Abstract Modelling the current-voltage (I-V) characteristics of photovoltaic (PV) modules under real operating conditions is crucial for the better understanding of each technology. The most commonly used model for the electrical characterization of PV is the single-diode model where the five parameters are extracted through a variety of techniques. Although numerous extraction methods were developed for conventional PV technologies, the studies concerning the concentrating photovoltaic (CPV) technology are still limited. In this work, three analytical parameter extraction methods (Phang et al., Blas et al. and Khan et al.) are applied and compared for a multi-junction (MJ) CPV and a monocrystalline (m-Si) module based on long-term outdoor measurements in Jaen, Spain. The sensitivity of the models against the dominant parameters that influence the behaviour of PV and CPV (i.e. irradiance, module temperature and air mass) is also investigated.
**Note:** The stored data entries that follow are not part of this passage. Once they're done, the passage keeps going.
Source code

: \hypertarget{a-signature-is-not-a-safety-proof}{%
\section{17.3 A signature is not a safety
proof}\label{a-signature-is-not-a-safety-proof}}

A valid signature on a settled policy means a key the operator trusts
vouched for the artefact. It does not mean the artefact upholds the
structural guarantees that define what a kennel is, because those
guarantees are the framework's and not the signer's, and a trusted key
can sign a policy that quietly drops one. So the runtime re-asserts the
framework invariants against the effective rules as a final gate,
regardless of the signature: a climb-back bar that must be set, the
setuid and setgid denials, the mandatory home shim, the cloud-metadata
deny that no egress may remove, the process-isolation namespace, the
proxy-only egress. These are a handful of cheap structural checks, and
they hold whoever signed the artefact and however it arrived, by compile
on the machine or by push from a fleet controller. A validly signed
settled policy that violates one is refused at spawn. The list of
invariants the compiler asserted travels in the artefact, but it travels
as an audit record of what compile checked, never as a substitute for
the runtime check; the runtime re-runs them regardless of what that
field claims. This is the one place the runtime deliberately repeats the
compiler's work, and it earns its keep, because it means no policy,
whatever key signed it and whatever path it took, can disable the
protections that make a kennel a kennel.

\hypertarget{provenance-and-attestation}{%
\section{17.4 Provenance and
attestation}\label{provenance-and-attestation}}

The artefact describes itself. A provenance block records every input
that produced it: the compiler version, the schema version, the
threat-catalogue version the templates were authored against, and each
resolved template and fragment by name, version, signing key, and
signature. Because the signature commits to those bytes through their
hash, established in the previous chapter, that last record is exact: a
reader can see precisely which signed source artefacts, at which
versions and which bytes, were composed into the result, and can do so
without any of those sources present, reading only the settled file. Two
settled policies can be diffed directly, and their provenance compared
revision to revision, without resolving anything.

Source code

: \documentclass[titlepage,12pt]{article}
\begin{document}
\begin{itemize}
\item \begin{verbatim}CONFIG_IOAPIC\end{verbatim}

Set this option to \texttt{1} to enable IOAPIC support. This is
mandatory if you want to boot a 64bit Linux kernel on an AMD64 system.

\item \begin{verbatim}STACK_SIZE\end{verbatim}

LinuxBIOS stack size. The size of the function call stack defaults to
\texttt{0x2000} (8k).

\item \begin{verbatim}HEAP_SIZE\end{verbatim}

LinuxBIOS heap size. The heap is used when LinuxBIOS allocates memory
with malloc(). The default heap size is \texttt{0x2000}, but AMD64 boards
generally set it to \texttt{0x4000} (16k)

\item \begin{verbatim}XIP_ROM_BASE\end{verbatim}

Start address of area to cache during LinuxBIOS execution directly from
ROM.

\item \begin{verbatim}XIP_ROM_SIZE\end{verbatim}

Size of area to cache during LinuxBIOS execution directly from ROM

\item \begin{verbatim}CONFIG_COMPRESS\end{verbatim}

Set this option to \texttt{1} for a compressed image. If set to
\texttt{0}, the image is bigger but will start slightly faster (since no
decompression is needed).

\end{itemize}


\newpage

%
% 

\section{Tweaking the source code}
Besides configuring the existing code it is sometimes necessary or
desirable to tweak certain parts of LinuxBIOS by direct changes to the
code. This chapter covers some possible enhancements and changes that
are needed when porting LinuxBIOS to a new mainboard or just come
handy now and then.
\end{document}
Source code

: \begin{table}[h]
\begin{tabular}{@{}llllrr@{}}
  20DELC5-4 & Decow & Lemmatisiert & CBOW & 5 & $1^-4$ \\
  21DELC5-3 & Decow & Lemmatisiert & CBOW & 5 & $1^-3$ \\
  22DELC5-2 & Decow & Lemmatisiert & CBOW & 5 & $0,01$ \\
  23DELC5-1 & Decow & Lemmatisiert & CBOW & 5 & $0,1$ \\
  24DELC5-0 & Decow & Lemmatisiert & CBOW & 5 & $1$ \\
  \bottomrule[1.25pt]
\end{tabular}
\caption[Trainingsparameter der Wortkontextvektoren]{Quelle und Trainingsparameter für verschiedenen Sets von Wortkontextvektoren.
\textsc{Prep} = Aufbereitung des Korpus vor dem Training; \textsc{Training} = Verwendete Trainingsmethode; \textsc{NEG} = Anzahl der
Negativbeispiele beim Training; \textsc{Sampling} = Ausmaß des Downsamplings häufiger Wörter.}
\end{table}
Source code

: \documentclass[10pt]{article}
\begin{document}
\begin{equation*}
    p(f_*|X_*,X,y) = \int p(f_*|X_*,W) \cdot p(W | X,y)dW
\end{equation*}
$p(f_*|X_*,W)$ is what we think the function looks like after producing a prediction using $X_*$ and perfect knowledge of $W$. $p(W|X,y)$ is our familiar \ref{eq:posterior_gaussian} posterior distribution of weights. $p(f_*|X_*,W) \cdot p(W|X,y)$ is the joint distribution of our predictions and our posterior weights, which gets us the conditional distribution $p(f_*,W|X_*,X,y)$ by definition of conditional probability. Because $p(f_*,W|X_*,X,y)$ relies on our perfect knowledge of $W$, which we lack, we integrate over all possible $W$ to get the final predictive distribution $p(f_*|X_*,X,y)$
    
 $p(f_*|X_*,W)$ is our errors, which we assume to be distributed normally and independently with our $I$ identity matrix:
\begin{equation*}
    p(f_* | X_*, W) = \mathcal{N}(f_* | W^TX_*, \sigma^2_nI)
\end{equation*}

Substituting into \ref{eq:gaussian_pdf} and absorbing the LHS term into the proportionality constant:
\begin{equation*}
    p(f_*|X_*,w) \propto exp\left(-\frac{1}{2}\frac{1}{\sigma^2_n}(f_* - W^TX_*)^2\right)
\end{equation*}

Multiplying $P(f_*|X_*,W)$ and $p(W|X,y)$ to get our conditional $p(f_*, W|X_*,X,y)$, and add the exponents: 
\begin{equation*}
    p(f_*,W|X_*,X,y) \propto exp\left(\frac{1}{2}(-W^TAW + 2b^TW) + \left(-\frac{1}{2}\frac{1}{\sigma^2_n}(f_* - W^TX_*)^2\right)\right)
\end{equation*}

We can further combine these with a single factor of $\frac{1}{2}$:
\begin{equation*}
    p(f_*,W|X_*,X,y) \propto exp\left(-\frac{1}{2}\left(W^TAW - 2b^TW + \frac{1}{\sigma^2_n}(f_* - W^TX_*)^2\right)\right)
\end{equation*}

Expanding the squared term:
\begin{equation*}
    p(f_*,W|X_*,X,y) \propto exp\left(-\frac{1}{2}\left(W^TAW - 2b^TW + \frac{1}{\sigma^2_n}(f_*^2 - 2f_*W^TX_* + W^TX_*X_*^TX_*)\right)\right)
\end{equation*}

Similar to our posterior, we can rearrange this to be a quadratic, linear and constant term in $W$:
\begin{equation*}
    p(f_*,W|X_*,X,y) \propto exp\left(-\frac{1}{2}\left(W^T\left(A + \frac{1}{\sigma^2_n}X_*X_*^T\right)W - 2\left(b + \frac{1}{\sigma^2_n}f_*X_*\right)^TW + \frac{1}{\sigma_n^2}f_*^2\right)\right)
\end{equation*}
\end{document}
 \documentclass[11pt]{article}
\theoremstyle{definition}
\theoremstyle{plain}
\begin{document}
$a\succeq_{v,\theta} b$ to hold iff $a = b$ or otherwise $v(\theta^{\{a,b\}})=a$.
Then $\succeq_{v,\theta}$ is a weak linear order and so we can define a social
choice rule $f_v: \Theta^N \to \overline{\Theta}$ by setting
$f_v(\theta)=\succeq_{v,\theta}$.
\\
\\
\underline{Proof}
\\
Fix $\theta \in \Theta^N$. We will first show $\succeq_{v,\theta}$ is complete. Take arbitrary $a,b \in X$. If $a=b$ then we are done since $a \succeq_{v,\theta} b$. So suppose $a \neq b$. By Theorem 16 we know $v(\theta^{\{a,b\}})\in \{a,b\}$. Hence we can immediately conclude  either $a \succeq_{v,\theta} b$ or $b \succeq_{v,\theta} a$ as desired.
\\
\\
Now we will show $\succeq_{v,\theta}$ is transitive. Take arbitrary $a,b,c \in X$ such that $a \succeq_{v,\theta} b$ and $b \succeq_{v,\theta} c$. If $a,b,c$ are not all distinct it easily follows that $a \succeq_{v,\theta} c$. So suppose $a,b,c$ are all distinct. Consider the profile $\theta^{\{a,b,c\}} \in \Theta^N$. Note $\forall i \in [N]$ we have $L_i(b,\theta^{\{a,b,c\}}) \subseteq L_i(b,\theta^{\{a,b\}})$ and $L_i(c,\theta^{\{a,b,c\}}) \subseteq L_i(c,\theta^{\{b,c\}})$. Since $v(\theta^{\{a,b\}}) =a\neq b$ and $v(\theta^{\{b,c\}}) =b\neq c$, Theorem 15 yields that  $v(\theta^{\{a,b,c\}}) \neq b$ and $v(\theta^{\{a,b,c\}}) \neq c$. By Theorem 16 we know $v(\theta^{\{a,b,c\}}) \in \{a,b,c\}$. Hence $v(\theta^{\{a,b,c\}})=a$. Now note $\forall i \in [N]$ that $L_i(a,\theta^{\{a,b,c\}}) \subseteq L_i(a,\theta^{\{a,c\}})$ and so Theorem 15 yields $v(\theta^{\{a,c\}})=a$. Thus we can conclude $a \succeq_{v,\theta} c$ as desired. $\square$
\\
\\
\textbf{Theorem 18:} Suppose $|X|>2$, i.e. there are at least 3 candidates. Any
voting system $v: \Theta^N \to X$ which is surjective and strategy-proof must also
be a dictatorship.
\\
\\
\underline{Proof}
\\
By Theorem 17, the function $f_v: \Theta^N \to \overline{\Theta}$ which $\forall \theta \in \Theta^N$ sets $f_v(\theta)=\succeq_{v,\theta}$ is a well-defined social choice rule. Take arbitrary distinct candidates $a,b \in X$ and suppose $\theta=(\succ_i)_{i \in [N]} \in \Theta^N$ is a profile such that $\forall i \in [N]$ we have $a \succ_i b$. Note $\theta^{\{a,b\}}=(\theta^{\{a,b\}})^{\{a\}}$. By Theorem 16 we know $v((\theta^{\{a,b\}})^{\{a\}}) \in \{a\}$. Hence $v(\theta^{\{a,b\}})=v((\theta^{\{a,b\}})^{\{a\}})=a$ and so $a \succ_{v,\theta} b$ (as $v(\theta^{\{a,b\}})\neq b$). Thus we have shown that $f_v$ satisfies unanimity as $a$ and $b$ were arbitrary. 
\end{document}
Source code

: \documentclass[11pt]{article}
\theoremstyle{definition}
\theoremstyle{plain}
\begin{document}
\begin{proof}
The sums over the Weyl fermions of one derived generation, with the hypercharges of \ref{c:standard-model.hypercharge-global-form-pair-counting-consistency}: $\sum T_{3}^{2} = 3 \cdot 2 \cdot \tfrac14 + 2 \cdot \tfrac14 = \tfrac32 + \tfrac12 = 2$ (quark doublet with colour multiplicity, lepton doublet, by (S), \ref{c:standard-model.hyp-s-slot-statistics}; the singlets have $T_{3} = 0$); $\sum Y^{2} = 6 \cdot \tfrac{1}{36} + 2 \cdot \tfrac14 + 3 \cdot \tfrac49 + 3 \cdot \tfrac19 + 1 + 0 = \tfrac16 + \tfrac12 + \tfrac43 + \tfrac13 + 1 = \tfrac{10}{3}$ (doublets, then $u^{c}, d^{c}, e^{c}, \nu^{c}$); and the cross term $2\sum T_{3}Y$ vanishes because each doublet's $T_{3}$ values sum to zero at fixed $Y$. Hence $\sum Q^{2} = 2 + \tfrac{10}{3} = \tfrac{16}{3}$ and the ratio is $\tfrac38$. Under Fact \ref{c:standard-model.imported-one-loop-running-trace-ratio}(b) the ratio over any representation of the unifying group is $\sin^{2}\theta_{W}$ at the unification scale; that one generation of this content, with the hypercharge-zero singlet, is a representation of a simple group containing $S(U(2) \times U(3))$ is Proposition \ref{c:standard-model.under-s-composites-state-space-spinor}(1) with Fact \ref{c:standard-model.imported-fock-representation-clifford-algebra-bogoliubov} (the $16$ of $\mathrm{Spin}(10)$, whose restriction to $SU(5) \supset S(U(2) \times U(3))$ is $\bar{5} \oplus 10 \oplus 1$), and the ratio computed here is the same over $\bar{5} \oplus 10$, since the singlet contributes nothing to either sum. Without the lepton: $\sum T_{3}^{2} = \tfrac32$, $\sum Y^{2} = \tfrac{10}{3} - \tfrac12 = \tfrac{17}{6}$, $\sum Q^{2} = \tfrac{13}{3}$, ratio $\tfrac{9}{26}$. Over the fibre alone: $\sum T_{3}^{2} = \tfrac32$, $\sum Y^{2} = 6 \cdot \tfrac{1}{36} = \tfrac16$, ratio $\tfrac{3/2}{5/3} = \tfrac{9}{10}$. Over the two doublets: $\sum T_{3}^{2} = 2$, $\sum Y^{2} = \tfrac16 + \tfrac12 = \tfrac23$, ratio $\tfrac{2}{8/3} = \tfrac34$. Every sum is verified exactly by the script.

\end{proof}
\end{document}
Furthermore, the effect of irradiance on the extracted parameters is discussed including the derivation of the corresponding fitting equations and errors. The results indicate that the most robust method is the one proposed by Phang et al. for the CPV module (normalised root mean square error, NRMSE, of 1.55%) and the one proposed by Blas et al. for the m-Si module (NRMSE of 0.58%). The method of Khan et al. resulted the highest error values for every case (NRMSE of 4.5% and 1.74% for CPV and m-Si respectively) while the Phang et al. method exhibited a similar error for both technologies. The main outcome of this work contributes to the optimum selection of parameter extraction techniques depending on the technology and the desired associated errors while the analysis of the dependence of the parameters on irradiance provides a better understanding of each technology’s behaviour in the field.